Ad oggi sono disponibili solo prove per la diagnosi di alcune intolleranze, come il test del respiro (breath test) per l’intolleranza al lattosio.

Molti dei test che vengono proposti per la diagnosi di un’intolleranza alimentare (come il cosiddetto test citotossico, il test kinesiologico e le analisi del capello) sono privi di fondamento scientifico.

Quali sono le intolleranze più diffuse 

Le intolleranze alimentari sono piuttosto diffuse ma i dati epidemiologici disponibili non sono ancora del tutto precisi.

Le incertezze riguardano principalmente la diagnosi, che spesso non differenzia correttamente intolleranze e allergie. Non aiuta la mancanza di procedure diagnostiche idonee.

Non solo intolleranza al glutine

L’intolleranza più diffusa è quella al lattosio, lo zucchero contenuto nel latte.

Al secondo posto, l’intolleranza al glutine, che non deve essere confusa con l’allergia al glutine, una reazione esagerata del sistema immunitario nei confronti di una proteina, scambiata per un possibile aggressore esterno. Chi ne soffre ha i classici sintomi delle intolleranze alimentari e manifestazioni quali mal di testa e affaticabilità.

Un’intolleranza divenuta famosa nella storia e molto diffusa nelle aree mediterranee è il favismo. Nelle persone che ne soffrono la mancanza di un enzima provoca la distruzione dei globuli rossi a seguito dell’ingestione di fave.

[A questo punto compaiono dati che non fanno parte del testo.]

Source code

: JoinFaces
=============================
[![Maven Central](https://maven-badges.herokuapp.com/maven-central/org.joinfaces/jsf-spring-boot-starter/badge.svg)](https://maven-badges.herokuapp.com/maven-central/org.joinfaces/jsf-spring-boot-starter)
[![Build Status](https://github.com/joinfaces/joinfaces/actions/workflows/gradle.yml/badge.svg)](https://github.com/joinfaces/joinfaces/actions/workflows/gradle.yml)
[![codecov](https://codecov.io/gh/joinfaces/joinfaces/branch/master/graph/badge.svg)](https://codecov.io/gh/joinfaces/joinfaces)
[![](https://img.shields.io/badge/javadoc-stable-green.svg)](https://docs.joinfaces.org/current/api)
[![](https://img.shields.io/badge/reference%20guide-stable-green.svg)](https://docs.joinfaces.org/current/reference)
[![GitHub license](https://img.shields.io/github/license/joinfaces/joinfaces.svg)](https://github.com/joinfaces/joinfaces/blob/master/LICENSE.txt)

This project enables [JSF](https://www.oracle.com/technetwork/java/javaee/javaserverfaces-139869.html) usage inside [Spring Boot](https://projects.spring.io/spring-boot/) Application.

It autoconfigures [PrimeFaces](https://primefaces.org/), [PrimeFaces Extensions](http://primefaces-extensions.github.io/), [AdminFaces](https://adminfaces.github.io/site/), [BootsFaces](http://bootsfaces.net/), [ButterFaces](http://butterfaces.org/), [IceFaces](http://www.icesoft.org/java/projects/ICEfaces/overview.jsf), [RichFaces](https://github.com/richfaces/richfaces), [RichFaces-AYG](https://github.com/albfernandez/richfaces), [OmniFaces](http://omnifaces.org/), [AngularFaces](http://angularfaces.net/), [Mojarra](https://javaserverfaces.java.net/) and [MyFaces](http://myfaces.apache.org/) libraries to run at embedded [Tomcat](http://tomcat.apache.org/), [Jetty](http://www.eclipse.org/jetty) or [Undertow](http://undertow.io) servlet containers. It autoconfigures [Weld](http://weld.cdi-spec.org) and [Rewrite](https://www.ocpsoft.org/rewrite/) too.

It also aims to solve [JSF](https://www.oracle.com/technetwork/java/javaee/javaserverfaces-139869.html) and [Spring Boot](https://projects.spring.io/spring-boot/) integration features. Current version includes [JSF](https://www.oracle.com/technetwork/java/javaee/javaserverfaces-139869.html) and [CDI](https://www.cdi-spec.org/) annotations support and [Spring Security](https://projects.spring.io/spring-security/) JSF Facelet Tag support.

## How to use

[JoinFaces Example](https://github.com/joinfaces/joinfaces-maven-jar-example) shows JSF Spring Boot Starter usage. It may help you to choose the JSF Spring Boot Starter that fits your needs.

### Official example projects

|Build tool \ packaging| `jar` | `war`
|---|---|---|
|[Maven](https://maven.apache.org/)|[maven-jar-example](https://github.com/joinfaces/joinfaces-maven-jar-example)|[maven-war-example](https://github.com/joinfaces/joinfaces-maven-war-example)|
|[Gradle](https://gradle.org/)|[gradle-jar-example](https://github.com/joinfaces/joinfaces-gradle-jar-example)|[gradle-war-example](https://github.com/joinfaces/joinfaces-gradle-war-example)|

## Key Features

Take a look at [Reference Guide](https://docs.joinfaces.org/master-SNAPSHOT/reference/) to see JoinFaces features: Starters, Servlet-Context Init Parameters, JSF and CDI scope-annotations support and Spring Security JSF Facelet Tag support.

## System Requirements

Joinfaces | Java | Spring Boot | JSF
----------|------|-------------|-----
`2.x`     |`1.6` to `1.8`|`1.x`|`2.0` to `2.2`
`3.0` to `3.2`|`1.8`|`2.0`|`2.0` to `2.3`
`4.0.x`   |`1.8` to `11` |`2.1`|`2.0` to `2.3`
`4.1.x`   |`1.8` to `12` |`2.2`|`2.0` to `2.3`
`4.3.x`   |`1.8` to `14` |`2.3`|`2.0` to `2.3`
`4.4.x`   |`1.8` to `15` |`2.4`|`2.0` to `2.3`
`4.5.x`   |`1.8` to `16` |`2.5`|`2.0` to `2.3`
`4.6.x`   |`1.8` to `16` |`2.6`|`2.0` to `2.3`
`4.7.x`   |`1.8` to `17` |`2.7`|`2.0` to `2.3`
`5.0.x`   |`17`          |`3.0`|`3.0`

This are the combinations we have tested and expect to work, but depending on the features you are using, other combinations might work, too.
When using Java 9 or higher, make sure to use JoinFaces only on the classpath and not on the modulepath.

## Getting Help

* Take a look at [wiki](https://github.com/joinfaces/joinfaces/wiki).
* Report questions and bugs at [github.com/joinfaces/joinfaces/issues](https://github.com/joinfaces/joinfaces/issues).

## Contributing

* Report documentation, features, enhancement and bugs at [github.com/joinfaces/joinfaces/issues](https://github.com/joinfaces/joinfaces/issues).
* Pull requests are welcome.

Si racconta che Pitagora, il più famoso paziente affetto da favismo dell’antichità, fu avvelenato da un nemico proprio con un piatto a base di fave.

Si possono assumere integratori se si è intolleranti? 

Proprio per le ragioni dette sopra, le intolleranze alimentari dovrebbero sempre essere diagnosticate da un medico specializzato. 

Il trattamento di questi disturbi prevede l’allontanamento dell’alimento responsabile dalla dieta. Non sempre è possibile farlo, perché spesso i cibi più diffusamente correlati a queste manifestazioni sono presenti in molti prodotti, soprattutto se di origine industriale. 

Inoltre, sono frequenti i casi di persone con gradi di intolleranza lievi o medi, compatibili con una moderata assunzione dell’alimento in questione. 

In queste situazioni, l’ingestione accidentale o consapevole dell’alimento responsabile di intolleranza scatena sintomi quali diarrea, pancia gonfia e dolore addominale, che possono protrarsi per qualche giorno. Tali manifestazioni sono l’espressione di una disbiosi, cioè di un’alterazione della composizione del microbiota. 

Può essere quindi d’aiuto un prodotto a base di fermenti lattici vivi ad azione probiotica che agisca riequilibrando il mix della flora batterica intestinale. In particolare, i probiotici Lactobacillus acidophilus (LA-5®), Lactobacillus casei (L.CASEI431®), Bifidobacterium (BB12®) e Bacillus coagulans (BC 513) sono fra i più efficaci per controllare le conseguenze delle intolleranze alimentari. 

La raccomandazione è quella di scegliere sempre forme farmaceutiche che garantiscano la maggiore stabilità dei probiotici, in modo tale che i batteri contenuti arrivino vivi e attivi nell’intestino.